Now, let’s look at some common deployment scenarios and how you should plan them. It generally helps to think in terms of the kind of cluster you’re looking to deploy. Some of the common kinds of cluster types are listed next.
If you’re building a simple prototype cluster, you can collocate the HBase Master with the Hadoop NameNode and JobTracker on the same node. If those already reside on separate nodes, you can collocate the HBase Master with either of them and call it a day. ZooKeeper can be hosted on any of these nodes too.
Given that you’ll have the Hadoop NameNode, JobTracker, HBase Master, and ZooKeeper on the same node, it helps to have a node with sufficient memory and disks to sustain this load. A prototype cluster would most likely be less than 10 nodes, which limits the capacity of your HDFS. Having a machine with 4–6 cores, 24–32 GB RAM, and 4 SATA disks should be okay. There is no need to get redundant power supplies, SAS disks, and so on; you don’t need a lot of high availability in a prototype cluster, so save yourself some money that you can invest in the production cluster when your application becomes a hit!
Tl;dr:[1]
1 Tl;dr (too long; didn’t read). We know that some readers jump straight to the bullet points!

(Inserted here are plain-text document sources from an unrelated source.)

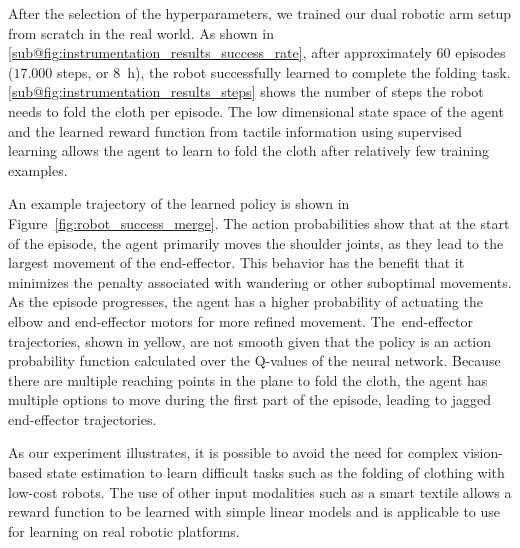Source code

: \documentclass[\home/main.tex]{subfiles}
\begin{document}
After the selection of the hyperparameters, we trained our dual robotic arm setup from scratch in the real world. As shown in \cref{sub@fig:instrumentation_results_success_rate}, after approximately $60$ episodes ($17.000$ steps, or \qty{8}{\hour}), the robot successfully learned to complete the folding task. \cref{sub@fig:instrumentation_results_steps} shows the number of steps the robot needs to fold the cloth per episode. The low dimensional state space of the agent and the learned reward function from tactile information using supervised learning allows the agent to learn to fold the cloth after relatively few training examples.

An example trajectory of the learned policy is shown in Figure~\ref{fig:robot_success_merge}. The action probabilities show that at the start of the episode, the agent primarily moves the shoulder joints, as they lead to the largest movement of the end-effector. This behavior has the benefit that it minimizes the penalty associated with wandering or other suboptimal movements. As the episode progresses, the agent has a higher probability of actuating the elbow and end-effector motors for more refined movement. The~end-effector trajectories, shown in yellow, are not smooth given that the policy is an action probability function calculated over the Q-values of the neural network. Because there are multiple reaching points in the plane to fold the cloth, the agent has multiple options to move during the first part of the episode, leading to jagged end-effector trajectories.

As our experiment illustrates, it is possible to avoid the need for complex vision-based state estimation to learn difficult tasks such as the folding of clothing with low-cost robots. The use of other input modalities such as a smart textile allows a reward function to be learned with simple linear models and is applicable to use for learning on real robotic platforms.
\end{document}
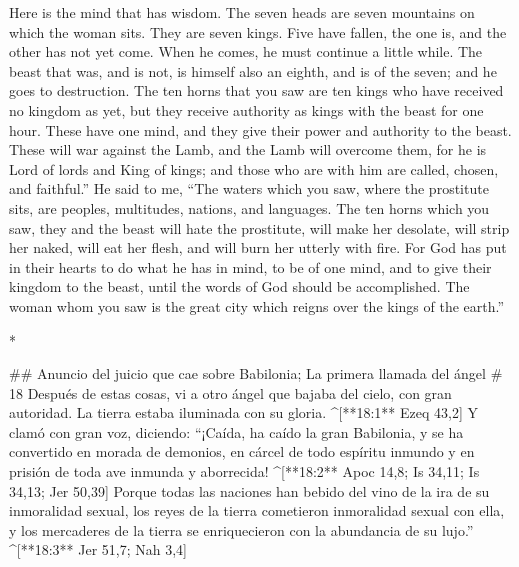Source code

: \begin{paracols}{2}
\begin{english}
 Here is the mind that has wisdom. The seven heads are seven mountains on which the woman sits.  They are seven kings. Five have fallen, the one is, and the other has not yet come. When he comes, he must continue a little while.  The beast that was, and is not, is himself also an eighth, and is of the seven; and he goes to destruction.  The ten horns that you saw are ten kings who have received no kingdom as yet, but they receive authority as kings with the beast for one hour.  These have one mind, and they give their power and authority to the beast.  These will war against the Lamb, and the Lamb will overcome them, for he is Lord of lords and King of kings; and those who are with him are called, chosen, and faithful.”  He said to me, “The waters which you saw, where the prostitute sits, are peoples, multitudes, nations, and languages.  The ten horns which you saw, they and the beast will hate the prostitute, will make her desolate, will strip her naked, will eat her flesh, and will burn her utterly with fire.  For God has put in their hearts to do what he has in mind, to be of one mind, and to give their kingdom to the beast, until the words of God should be accomplished.  The woman whom you saw is the great city which reigns over the kings of the earth.” 

\end{english}
\switchcolumn[0]*

## Anuncio del juicio que cae sobre Babilonia; La primera llamada del ángel
# 18
 Después de estas cosas, vi a otro ángel que bajaba del cielo, con gran autoridad. La tierra estaba iluminada con su gloria. ^[**18:1** Ezeq 43,2]  Y clamó con gran voz, diciendo: “¡Caída, ha caído la gran Babilonia, y se ha convertido en morada de demonios, en cárcel de todo espíritu inmundo y en prisión de toda ave inmunda y aborrecida! ^[**18:2** Apoc 14,8; Is 34,11; Is 34,13; Jer 50,39]  Porque todas las naciones han bebido del vino de la ira de su inmoralidad sexual, los reyes de la tierra cometieron inmoralidad sexual con ella, y los mercaderes de la tierra se enriquecieron con la abundancia de su lujo.” ^[**18:3** Jer 51,7; Nah 3,4]


\end{paracols}
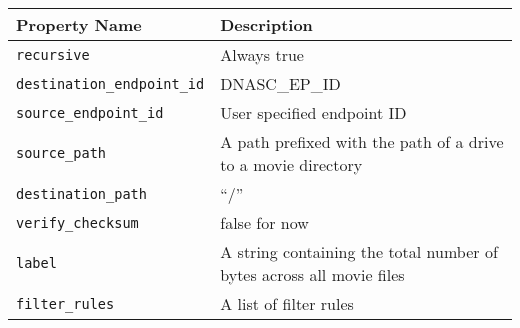 \begin{tabularx}{\textwidth}{l|X}
\hline
 Property Name           & Description                                                          \\
\hline
 \texttt{recursive}               & Always true                                                          \\
 \texttt{destination\_endpoint\_id} & DNASC\_EP\_ID                                                          \\
 \texttt{source\_endpoint\_id}      & User specified endpoint ID                                           \\
 \texttt{source\_path}             & A path prefixed with the path of a drive to a movie directory        \\
 \texttt{destination\_path}        & ``/''                                                                \\
 \texttt{verify\_checksum}         & false for now                                                        \\
 \texttt{label}                   & A string containing the total number of bytes across all movie files \\
 \texttt{filter\_rules}            & A list of filter rules                                               \\
\hline
\end{tabularx}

Generally, you shouldn’t have fewer than 10 nodes in a production HBase cluster. Again, 10 isn’t a magic number. It’s hard to operate a small cluster with performance guarantees and tight SLAs (this statement is more anecdotal than logic based).
In a small production cluster, the Hadoop NameNode and JobTracker can remain collocated. There isn’t enough load on either of them to warrant extra hardware. But given that you need a reliable system, you want to consider better quality hardware than you did for a prototype cluster. We cover typical hardware for each of the role types later.
The HBase Master should be on its own hardware, but not because it’s doing a lot of work. The reason to separate it from the NameNode and JobTracker is to reduce the load on the node hosting those roles. The HBase Master node can have a lower-grade hardware profile than the other two. You can get by with a single Master, but given that it’s a production system, it’s a good idea to have redundancy. Thus you should have multiple HBase Masters, each deployed on dedicated hardware.
A single ZooKeeper instance is usually enough in a small production cluster. Zoo-Keeper doesn’t do resource-intensive work and can be hosted on modest hardware as well. You can also consider hosting ZooKeeper and HBase Master together on the same host, as long as you give ZooKeeper a dedicated disk to write its data to. Having multiple ZooKeeper nodes increases availability; but on a small cluster, you most likely won’t expect high traffic, and maintaining availability with a single ZooKeeper instance is doable. Also, having the NameNode act as a single point of failure is a problem even if you have multiple ZooKeepers.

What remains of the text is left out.